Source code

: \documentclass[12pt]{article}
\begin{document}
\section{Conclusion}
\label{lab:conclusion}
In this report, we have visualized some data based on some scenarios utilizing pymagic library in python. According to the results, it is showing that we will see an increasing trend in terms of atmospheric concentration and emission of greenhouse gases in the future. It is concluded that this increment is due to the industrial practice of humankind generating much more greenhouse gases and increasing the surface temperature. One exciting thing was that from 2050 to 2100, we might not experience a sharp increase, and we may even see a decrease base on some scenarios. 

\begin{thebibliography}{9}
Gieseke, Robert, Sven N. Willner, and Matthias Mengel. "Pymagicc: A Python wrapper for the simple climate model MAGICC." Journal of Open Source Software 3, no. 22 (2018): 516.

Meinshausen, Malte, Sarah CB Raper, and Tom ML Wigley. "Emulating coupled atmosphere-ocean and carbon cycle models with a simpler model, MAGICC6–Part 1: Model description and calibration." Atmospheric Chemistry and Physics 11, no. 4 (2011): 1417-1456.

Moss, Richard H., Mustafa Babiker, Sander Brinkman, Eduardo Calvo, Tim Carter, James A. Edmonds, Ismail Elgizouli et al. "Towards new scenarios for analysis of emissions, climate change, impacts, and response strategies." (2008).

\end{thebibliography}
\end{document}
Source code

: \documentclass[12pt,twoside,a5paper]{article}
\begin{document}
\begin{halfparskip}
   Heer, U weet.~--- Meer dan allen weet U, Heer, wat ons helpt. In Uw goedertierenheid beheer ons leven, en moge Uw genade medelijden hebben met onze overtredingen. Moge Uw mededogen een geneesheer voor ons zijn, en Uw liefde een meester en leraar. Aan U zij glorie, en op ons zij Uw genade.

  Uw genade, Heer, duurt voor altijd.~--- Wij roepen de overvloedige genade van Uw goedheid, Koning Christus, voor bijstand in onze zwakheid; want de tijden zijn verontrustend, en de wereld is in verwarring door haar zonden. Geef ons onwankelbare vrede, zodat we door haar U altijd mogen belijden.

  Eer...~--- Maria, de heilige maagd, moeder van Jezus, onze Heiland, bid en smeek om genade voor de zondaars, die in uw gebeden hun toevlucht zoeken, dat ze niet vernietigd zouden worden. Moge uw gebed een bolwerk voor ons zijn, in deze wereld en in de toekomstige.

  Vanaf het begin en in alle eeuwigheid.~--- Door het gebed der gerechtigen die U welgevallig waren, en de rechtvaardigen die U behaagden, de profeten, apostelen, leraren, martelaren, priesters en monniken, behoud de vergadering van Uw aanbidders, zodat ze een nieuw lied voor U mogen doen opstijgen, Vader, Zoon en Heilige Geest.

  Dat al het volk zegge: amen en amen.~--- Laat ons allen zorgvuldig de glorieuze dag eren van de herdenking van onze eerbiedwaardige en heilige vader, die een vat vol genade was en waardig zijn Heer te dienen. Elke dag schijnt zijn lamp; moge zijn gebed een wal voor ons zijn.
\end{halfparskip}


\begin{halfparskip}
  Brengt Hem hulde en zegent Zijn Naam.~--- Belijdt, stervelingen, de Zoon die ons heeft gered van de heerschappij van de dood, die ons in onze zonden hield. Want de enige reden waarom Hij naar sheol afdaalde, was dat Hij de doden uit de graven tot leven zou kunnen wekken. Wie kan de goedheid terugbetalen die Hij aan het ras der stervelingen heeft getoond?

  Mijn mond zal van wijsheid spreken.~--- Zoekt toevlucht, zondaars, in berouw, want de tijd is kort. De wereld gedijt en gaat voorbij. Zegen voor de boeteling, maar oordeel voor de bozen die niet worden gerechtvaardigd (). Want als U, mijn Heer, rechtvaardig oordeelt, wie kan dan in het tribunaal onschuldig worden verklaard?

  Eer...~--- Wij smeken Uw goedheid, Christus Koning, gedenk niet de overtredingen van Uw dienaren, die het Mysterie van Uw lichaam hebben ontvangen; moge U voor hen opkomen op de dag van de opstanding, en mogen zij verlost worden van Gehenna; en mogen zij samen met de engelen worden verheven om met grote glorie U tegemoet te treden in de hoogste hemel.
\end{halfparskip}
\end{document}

☆ ☆ ☆ ☆ ☆ ☆ ☆

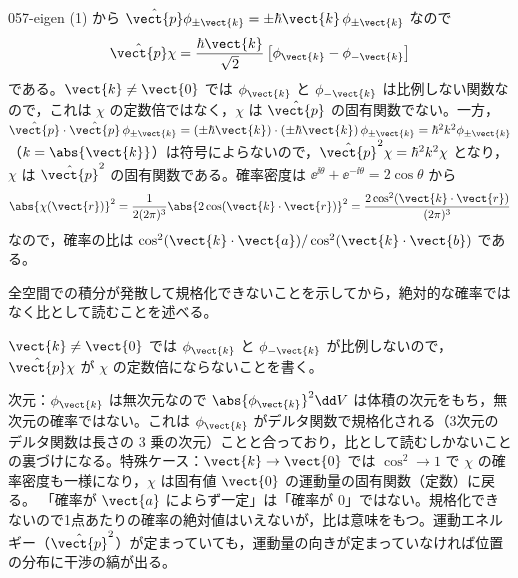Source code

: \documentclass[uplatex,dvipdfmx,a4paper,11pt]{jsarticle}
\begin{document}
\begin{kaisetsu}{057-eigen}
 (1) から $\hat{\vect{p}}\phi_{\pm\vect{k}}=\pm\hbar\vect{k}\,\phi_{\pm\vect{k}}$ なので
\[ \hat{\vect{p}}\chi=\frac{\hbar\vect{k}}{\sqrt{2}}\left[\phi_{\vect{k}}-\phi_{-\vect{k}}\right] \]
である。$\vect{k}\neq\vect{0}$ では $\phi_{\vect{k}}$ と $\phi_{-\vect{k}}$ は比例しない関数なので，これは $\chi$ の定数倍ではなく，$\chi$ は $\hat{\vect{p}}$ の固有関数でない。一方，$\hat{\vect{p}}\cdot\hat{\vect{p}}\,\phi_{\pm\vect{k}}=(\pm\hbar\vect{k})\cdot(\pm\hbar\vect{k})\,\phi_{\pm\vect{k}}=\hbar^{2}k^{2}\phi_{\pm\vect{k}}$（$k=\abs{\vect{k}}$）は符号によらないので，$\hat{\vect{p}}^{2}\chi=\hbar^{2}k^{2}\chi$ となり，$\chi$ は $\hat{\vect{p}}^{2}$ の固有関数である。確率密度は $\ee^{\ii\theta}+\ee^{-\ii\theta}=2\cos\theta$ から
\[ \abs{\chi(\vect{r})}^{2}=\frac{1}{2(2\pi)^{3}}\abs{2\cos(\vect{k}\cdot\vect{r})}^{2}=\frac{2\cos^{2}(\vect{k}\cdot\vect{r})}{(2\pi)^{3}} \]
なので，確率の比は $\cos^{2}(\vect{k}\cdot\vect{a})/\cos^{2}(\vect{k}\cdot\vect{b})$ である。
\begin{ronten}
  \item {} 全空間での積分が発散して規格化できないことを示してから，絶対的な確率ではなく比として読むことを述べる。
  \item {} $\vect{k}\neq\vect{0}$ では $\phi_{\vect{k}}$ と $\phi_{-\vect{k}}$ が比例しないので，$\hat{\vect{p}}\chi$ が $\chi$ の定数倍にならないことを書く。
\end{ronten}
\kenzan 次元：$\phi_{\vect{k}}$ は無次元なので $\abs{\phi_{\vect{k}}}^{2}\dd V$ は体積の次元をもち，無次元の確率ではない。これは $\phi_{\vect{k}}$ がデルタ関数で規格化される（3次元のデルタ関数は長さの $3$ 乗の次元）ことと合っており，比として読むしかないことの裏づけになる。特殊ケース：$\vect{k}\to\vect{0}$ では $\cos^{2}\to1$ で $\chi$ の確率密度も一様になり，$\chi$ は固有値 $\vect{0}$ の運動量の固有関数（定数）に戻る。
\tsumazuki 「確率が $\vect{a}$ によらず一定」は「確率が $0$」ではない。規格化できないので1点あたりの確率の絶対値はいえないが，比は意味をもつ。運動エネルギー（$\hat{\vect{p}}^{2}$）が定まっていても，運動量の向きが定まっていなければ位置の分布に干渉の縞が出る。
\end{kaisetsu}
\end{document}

☆ ☆ ☆ ☆ ☆ ☆ ☆

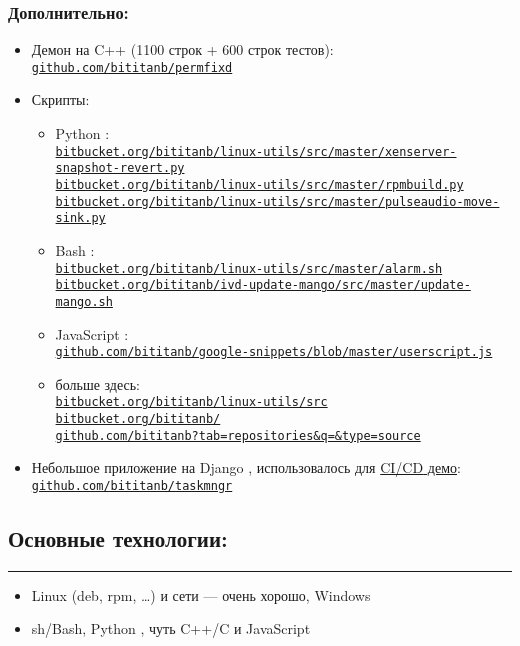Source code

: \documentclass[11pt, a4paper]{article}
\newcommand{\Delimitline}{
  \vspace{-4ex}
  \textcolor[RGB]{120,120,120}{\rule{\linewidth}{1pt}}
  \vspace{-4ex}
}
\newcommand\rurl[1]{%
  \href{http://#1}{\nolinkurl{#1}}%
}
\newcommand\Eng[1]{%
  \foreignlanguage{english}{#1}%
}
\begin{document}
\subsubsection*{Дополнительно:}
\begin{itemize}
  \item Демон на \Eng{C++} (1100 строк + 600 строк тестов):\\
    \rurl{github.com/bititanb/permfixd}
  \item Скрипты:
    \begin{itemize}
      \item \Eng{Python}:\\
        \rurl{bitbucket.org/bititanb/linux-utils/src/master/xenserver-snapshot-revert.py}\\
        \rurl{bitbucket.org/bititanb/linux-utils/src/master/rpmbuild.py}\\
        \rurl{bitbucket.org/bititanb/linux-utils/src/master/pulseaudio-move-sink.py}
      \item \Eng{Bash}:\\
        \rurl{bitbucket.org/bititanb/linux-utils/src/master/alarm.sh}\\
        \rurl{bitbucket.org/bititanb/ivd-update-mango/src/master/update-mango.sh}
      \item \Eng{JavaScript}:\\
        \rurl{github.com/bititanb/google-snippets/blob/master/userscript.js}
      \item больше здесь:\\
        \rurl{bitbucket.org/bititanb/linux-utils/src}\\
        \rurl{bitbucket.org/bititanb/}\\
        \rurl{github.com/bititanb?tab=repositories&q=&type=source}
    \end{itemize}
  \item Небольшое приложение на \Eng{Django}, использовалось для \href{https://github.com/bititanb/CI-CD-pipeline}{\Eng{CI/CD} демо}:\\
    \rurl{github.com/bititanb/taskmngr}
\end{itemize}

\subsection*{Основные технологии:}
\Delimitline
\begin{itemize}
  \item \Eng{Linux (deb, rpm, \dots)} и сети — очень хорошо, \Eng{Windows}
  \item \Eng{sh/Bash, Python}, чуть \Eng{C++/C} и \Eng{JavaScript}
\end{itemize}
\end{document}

☆ ☆ ☆ ☆ ☆ ☆ ☆

Wherever the word "zodat" occurs in the data above, copy the line it sits in.

Answer box:
  Uw genade, Heer, duurt voor altijd.~--- Wij roepen de overvloedige genade van Uw goedheid, Koning Christus, voor bijstand in onze zwakheid; want de tijden zijn verontrustend, en de wereld is in verwarring door haar zonden. Geef ons onwankelbare vrede, zodat we door haar U altijd mogen belijden.
  Vanaf het begin en in alle eeuwigheid.~--- Door het gebed der gerechtigen die U welgevallig waren, en de rechtvaardigen die U behaagden, de profeten, apostelen, leraren, martelaren, priesters en monniken, behoud de vergadering van Uw aanbidders, zodat ze een nieuw lied voor U mogen doen opstijgen, Vader, Zoon en Heilige Geest.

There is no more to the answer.